- société
Comme chaque samedi après-midi, Omar et sa bande de copains se sont donnés rendez-vous dans la station de métro du quartier pour aller faire un tour. Ils montent bruyamment le wagon et s’installent dans les sièges arrières, histoire d’avoir une vue panoramique et de mieux distinguer les passagers.
A quelques rangées d’Omar, une jeune-fille est assise seule. Le jeune-homme fait un clin d’œil à ses copains qui s’éclatent de rire, puis se met debout et se dirige, l’aire fière, vers la passagère.
Il s’assoit dans le siège en face et commence à fixer la jeune-fille du regard. Gênée, cette dernière baisse sa tête et prend son portable faisant mine de chercher quelques choses. Omar, se sentant de plus en plus puissant, jette un regard complice sur ses copains.
L’un deux, visiblement excité, commence à l’appeler à haute voix : « Omar ! Vas-y mon frère ! C’est sûr que c’est une dévergondée qui sort se promener le soir pour se taper ces saletés de libyens! ». Tout le groupe se met à rigoler. Dans le wagon, tout le monde regarde la scène en silence.
A vrai dire, personne n’ose interférer de peur de recevoir un coup de poing, ou pire encore, un coup de couteau en plein ventre. Omar sourit, puis s’adresse à la jeune-fille : « C’est quoi ton portable ? J’ai le même ».
La jeune-fille ne lui répond pas, toujours absorbée par son téléphone. Omar n’est pas découragé, il reprend : « Eh, je te parle, c’est quoi ton portable ? ». La passagère l’ignore de plus belle. Omar continue : « Pourquoi tu ne me réponds pas ? ».
La jeune-fille se met soudainement debout et marmonne furtivement : « Tu me déranges ». Elle traverse le wagon et s’installe dans un autre siège. Omar la suit et vient s’assoir à côté d’elle, poussé par les propos de ses compagnons : « Laisse tomber Omar ! Tu ne sais pas t’y prendre, même les traînées rejettent tes avances comme on jette une vieille chaussette ! ».
Le métro s’arrête. La jeune passagère descend, mais Omar et sa bande de copains décident de l’épier en remontant l’avenue de Paris. En marchant derrière elle, le groupe se met à siffler. Omar, ne tolérant pas le désintérêt de la jeune fille, commence à l’insulter d’une manière abjecte : « J’ai envie de te … tu sais, salope, tu détournes encore ton regard de moi et je t’enfoncerai mon … dans ton … ». La jeune fille sent la peur l’envahir et presse le pas.

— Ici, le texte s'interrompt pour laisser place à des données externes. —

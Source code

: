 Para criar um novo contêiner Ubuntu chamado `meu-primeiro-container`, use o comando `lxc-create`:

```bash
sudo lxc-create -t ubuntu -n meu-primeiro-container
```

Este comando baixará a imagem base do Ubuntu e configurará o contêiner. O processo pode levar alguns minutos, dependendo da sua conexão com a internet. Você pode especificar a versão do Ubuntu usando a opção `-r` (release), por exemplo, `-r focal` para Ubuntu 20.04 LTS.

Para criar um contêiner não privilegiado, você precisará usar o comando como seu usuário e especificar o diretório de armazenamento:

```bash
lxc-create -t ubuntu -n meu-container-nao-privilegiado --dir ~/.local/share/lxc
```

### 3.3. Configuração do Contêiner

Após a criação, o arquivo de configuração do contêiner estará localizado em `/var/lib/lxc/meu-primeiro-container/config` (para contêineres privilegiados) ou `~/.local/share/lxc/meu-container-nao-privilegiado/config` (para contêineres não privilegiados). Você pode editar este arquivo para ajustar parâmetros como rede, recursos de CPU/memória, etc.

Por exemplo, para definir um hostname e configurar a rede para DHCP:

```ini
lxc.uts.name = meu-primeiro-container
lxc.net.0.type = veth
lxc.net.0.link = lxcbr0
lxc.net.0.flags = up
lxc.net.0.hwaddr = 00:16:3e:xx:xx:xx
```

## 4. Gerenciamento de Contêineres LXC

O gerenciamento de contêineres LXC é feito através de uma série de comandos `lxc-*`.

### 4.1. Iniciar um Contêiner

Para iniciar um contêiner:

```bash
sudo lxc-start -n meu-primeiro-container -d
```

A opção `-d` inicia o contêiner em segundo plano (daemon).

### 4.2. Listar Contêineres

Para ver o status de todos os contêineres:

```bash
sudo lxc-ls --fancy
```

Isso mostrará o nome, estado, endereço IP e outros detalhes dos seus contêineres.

Elle a envie de crier au secours, mais les passants ne semblent pas sentir sa détresse. Alors, elle court se réfugier dans un magasin. Devant la vitrine, Omar fait des gestes obscènes avec ses amis. Comprenant la situation, le propriétaire se met à crier : « Allez-vous en ! Laissez la tranquille ! C’est quoi ces manières ! ». Le groupe part. Le propriétaire rétorque : « Y’a plus de respect. Ca fait 40 ans que je tiens ce magasin. J’ai connu donc l’heure de gloire du centre ville de Tunis. Ses avenues étaient fréquentées par la crème de la crème. Bars, restaurants, boutiques de luxe, tout est parti en quelques années ! Je ne comprends pas pourquoi ».
La jeune fille s’est sentie rassurée auprès de ce vieil homme d’un autre temps. Elle le remercie et sort du magasin. Elle emprunte l’une des ruelles de la capitale. Brusquement, elle sent une personne qui la traîne dans un entrepôt vide. Elle reconnait la voix d’Omar et veut crier, mais un de ses copains menace de la balafrer. Alors, elle se laisse faire …
Dans le poste de police, l’inspecteur interroge Omar : « Pourquoi avez-vous harcelé puis violé la victime ? ». « Car elle a refusé mes avances, dit l’agresseur, je ne la harcelais pas, je la draguais seulement ».